Instructions for the task.
For the entries below, return every line from the top through the line with "Put $D=\nu nk(h+2)P^h$, so" exactly as it stands, omitting pictures.

Extracted information.
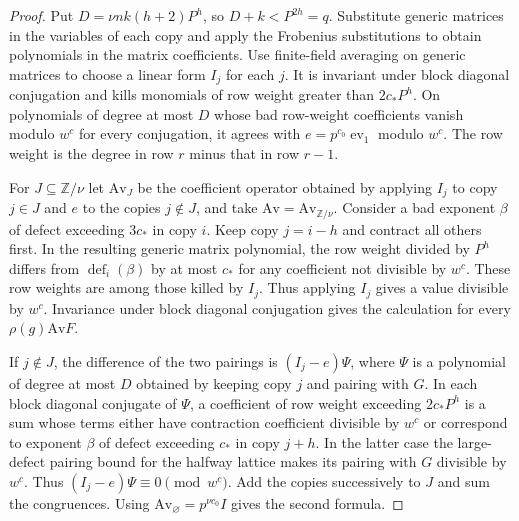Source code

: \begin{proof}
Put $D=\nu nk(h+2)P^h$, so $D+k<P^{2h}=q$. Substitute generic matrices in the variables of each copy and apply the Frobenius substitutions to obtain polynomials in the matrix coefficients. Use finite-field averaging on generic matrices to choose a linear form $I_j$ for each $j$. It is invariant under block diagonal conjugation and kills monomials of row weight greater than $2c_\ast P^h$. On polynomials of degree at most $D$ whose bad row-weight coefficients vanish modulo $w^c$ for every conjugation, it agrees with $e=p^{c_0}\operatorname{ev}_{1}$ modulo $w^c$. The row weight is the degree in row $r$ minus that in row $r-1$.

For $J\subseteq\mathbb Z/\nu$ let $\mathrm{Av}_J$ be the coefficient operator obtained by applying $I_j$ to copy $j\in J$ and $e$ to the copies $j\notin J$, and take $\mathrm{Av}=\mathrm{Av}_{\mathbb Z/\nu}$. Consider a bad exponent $\beta$ of defect exceeding $3c_\ast$ in copy $i$. Keep copy $j=i-h$ and contract all others first. In the resulting generic matrix polynomial, the row weight divided by $P^h$ differs from $\operatorname{def}_i(\beta)$ by at most $c_\ast$ for any coefficient not divisible by $w^c$. These row weights are among those killed by $I_j$. Thus applying $I_j$ gives a value divisible by $w^c$. Invariance under block diagonal conjugation gives the calculation for every $\rho(g)\mathrm{Av}F$.

If $j\notin J$, the difference of the two pairings is $(I_j-e)\Psi$, where $\Psi$ is a polynomial of degree at most $D$ obtained by keeping copy $j$ and pairing with $G$. In each block diagonal conjugate of $\Psi$, a coefficient of row weight exceeding $2c_\ast P^h$ is a sum whose terms either have contraction coefficient divisible by $w^c$ or correspond to exponent $\beta$ of defect exceeding $c_\ast$ in copy $j+h$. In the latter case the large-defect pairing bound for the halfway lattice makes its pairing with $G$ divisible by $w^c$. Thus $(I_j-e)\Psi\equiv0\pmod{w^c}$. Add the copies successively to $J$ and sum the congruences. Using $\mathrm{Av}_{\varnothing}=p^{\nu c_0}I$ gives the second formula.
\end{proof}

Output of the exercise.
Source code

: \begin{proof}
Put $D=\nu nk(h+2)P^h$, so $D+k<P^{2h}=q$. Substitute generic matrices in the variables of each copy and apply the Frobenius substitutions to obtain polynomials in the matrix coefficients. Use finite-field averaging on generic matrices to choose a linear form $I_j$ for each $j$. It is invariant under block diagonal conjugation and kills monomials of row weight greater than $2c_\ast P^h$. On polynomials of degree at most $D$ whose bad row-weight coefficients vanish modulo $w^c$ for every conjugation, it agrees with $e=p^{c_0}\operatorname{ev}_{1}$ modulo $w^c$. The row weight is the degree in row $r$ minus that in row $r-1$.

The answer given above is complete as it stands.